Nutrient of Concern	Deficiency Disease Condition	Toxicosis Disease Condition
Energy	Body condition and body weight loss; risk for hepatic lipidosis	Obesity; excessive body condition
Protein	Reduced growth in crias; increased infectious disease susceptibility; reduced milk production in lactation	Impaired reproduction; higher embryonic losses
Dietary fiber (NDF)	May induce abnormal eating behaviors (pica) or result in lower pH in the forestomach	Excessive dietary NDF will restrict intake capacity
Calcium	Rickets in crias or bone fractures in adults	May reduce feed intake
Phosphorus	Rickets in crias or bone fractures in adults	High risk for urinary calculi in males
Iron	Anemia or low red blood cell count	Pro-oxidant effects
Copper	Impaired reproduction; cria growth and disease susceptibility; altered fleece quality	Hepatic necrosis with possible renal failure
Selenium	Nutritional myodegeneration (white muscle disease), mostly in young crias	Acute cardiovascular collapse; impaired fleece and toenail quality
Vitamin D	Hypophosphatemic rickets in crias; bone density issues with fractures in adults	Metastatic calcification of soft tissues

Table 4. Determined nutrient content of the two hay forages shown in Figure 1.
Components	Hay A		Hay B
	As Sampled	Dry Matter	As Sampled	Dry Matter
% Moisture	9.0	—	8.9	—
% Dry Matter	91.0	—	91.1	—
% Crude Protein	12.1	13.3	6.3	6.9
% Acid Detergent Fiber	32.3	35.5	34.0	37.3
% Neutral Detergent Fiber	46.5	51.1	52.8	58.0
% Nonfiber Carbohydrates	24.0	26.4	23.7	26.0
% Total Digestible Nutrients	56	62	55	60
Metabolizable Energy, Mcal/lb	0.92	1.02	0.90	0.98
% Calcium	0.46	0.51	0.32	0.35
% Phosphorus	0.23	0.25	0.15	0.16
% Magnesium	0.17	0.19	0.14	0.15
% Potassium	2.58	2.84	1.53	1.68
% Sodium	0.013	0.014	0.021	0.025
Iron, ppm	97	107	95	104
Zinc, ppm	20	22	19	21
Copper, ppm	8	9	11	12
Manganese, ppm	65	71	36	40
Molybdenum, ppm	1.6	1.8	0.9	1.0

Summary

Producers offer many reasons for not performing feed testing, such as cost, interpretation, or practicality.

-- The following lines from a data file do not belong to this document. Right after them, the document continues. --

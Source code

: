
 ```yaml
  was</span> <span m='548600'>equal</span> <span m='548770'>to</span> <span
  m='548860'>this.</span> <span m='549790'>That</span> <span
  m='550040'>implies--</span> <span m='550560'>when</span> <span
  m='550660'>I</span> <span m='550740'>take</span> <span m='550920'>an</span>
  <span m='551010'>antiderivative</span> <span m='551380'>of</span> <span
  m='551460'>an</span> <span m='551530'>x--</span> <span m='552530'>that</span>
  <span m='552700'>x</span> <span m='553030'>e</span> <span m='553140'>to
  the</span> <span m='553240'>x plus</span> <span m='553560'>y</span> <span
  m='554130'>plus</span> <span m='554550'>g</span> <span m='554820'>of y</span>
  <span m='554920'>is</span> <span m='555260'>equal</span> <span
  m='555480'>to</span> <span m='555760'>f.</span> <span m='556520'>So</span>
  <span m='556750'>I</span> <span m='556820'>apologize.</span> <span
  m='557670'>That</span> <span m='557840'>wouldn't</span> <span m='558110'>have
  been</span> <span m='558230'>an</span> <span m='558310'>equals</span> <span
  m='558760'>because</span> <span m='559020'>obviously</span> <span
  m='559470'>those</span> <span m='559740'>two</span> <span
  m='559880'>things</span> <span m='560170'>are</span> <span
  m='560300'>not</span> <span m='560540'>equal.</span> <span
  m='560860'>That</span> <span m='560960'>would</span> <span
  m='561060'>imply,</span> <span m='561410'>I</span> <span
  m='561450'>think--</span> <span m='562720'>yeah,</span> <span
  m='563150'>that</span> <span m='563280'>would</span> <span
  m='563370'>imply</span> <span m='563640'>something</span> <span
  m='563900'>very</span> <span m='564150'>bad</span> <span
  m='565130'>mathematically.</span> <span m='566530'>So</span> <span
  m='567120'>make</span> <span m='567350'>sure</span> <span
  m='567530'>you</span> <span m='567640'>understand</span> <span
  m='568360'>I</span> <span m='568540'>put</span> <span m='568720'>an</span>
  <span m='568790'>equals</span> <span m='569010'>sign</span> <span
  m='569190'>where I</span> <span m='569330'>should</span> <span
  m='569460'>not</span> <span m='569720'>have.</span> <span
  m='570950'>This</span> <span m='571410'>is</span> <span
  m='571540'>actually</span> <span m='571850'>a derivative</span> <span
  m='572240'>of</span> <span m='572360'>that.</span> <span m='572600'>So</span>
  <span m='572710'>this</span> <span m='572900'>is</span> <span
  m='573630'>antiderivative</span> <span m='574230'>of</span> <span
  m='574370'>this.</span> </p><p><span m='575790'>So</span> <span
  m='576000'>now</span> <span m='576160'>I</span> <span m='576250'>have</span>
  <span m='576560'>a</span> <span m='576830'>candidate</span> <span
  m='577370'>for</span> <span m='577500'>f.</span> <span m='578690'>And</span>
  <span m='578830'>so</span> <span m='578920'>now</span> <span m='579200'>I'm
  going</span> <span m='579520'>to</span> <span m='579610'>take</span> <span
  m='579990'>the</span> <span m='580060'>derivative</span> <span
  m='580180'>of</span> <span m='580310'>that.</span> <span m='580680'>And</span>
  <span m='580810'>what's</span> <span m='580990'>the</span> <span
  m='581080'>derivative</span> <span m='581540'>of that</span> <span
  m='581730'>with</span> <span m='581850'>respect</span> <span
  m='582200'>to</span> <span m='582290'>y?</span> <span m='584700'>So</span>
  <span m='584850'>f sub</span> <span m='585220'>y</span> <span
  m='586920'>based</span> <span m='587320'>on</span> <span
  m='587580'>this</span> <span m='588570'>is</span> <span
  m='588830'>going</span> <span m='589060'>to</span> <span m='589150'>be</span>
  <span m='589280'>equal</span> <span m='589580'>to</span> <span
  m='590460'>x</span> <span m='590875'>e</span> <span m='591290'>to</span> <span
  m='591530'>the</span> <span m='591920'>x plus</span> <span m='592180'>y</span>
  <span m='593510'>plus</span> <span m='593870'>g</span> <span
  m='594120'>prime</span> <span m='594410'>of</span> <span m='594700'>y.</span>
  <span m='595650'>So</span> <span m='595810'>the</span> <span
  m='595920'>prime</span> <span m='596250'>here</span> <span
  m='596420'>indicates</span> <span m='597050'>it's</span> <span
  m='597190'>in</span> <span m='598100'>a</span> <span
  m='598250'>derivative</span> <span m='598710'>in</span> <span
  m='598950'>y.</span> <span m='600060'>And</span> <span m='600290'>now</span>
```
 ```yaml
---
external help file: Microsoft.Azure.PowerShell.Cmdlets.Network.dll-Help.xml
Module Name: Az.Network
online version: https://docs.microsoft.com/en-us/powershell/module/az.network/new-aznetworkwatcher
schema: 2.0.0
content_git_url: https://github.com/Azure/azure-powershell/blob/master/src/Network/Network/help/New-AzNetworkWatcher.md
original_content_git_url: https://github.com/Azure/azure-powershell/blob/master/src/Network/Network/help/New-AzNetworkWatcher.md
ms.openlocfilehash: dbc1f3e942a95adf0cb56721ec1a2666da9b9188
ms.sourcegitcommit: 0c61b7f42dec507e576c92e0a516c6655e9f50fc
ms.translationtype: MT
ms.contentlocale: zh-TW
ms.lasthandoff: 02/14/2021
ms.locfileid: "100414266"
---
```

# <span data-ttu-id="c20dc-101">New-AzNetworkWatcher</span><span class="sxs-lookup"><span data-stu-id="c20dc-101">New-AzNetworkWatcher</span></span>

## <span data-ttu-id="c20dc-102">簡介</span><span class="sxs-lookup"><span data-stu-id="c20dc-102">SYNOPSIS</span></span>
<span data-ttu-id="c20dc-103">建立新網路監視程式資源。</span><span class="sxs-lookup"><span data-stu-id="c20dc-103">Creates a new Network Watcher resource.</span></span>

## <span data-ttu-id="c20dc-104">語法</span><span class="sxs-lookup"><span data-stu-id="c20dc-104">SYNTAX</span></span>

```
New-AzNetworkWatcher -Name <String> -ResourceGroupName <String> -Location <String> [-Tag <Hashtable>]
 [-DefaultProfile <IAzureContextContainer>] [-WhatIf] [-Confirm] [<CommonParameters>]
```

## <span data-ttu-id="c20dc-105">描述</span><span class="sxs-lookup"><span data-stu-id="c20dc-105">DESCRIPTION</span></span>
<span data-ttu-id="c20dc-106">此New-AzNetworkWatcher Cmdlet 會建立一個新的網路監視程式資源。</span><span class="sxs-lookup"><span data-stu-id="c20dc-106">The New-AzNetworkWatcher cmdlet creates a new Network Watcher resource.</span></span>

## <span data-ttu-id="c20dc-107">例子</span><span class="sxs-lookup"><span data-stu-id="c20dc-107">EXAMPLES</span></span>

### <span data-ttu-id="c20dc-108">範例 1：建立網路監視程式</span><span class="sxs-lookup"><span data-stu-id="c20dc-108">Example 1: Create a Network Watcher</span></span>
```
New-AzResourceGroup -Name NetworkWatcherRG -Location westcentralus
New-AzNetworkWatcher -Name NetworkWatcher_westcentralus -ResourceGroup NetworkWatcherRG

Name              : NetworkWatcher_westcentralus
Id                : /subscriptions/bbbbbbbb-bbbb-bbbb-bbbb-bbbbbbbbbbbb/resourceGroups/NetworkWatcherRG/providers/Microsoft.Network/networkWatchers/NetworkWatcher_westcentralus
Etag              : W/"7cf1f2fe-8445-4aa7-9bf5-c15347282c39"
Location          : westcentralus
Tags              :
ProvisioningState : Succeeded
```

The information in this article provides a foundation for understanding feed analysis procedures and their application in a feeding program. Forage quality—or lack of it—is the single most critical factor that can make or break a camelid feeding program.

Being able to interpret the numbers provided on a forage or feed test report can help you provide a complete and balanced diet for your animals and reduce the risk of nutrition-related disease.